Being a patient can feel deeply vulnerable. A doctor who respects you as an equal partner can make all the difference when facing a health question or crisis. For Doctor’s Day, which is March 30, we asked three medical doctors who work for biotech leader CSL about the state of the doctor-patient relationship.
Of course, patients and doctors have had both negative and positive experiences trying to forge these important relationships. But these three physicians offer reasons to be hopeful. They say technology, patient activism and a shifting culture are guiding us toward a more collaborative future.
Dr. Sonya Abraham, Senior Director for Translational and Global Clinical Development: There is a coming together of co-working in health improvement where previously there was very much a paternalistic/maternalistic approach. Doctors were traditionally diagnosticians and gatekeepers to access therapies.
Technology and artificial intelligence (AI) have changed a doctor’s role to be an advocate, advisor and coach for the patient, who is now the consumer of health care. It is all positive and will help patients, particularly those with rare diseases to potentially get a faster diagnosis and access to therapy.
Dr. Greg Kato, Global Product Lead, Hematology Therapeutic Area: There is a more prevalent expectation to educate the patient about their disease and the options for treatment. When patients feel more ownership of their treatment, they buy in better and stick to the treatment more closely.
Doctors should trust patients to obtain more detail about their disease and treatment options and to advocate for themselves. Patients should trust their physicians not to feel threatened by the patient advocating for themselves.

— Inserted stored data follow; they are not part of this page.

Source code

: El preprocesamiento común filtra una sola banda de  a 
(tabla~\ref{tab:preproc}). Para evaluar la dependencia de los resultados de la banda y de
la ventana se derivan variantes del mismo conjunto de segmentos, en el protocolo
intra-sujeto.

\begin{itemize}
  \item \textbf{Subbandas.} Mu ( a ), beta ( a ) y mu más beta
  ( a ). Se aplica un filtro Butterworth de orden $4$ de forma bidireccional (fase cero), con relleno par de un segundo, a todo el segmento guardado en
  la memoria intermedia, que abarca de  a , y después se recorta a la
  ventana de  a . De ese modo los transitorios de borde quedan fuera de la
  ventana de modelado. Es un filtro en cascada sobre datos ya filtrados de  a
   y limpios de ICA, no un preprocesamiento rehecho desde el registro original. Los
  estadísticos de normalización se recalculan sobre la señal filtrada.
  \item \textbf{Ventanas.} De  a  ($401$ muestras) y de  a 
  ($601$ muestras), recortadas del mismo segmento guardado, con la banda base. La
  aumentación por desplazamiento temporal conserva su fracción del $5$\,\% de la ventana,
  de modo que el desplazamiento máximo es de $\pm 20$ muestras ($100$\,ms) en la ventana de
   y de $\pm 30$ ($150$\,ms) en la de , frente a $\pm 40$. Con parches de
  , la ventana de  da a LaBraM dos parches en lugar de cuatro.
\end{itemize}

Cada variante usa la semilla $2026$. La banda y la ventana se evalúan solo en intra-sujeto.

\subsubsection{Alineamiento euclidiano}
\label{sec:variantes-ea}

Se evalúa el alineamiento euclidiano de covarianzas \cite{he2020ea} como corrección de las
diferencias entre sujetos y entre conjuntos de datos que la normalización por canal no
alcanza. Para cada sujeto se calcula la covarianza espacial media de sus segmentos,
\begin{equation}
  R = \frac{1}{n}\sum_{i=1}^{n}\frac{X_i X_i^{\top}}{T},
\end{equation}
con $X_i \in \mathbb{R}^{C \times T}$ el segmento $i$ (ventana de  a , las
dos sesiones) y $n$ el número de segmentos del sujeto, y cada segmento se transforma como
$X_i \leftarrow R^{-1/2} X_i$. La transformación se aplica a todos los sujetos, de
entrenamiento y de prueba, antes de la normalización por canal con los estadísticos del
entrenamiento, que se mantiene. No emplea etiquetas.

Two-way communication should facilitate a more solid partnership. These discussions are time-consuming and challenging to hold in today's fast-paced office schedule in which payers treat medical care and relationships as commodities.
Dr. Frank J. Pikul, CSL Plasma, Center Medical Director: I feel doctor-patient interactions are better because of technology. Technology has brought more results, better and faster than ever before. Rarely do you wait more than a few days for answers and thus treatment begins quicker. Looking ahead, the field of medicine is moving ever quicker into genomics and individualized therapies based on genetic profiles.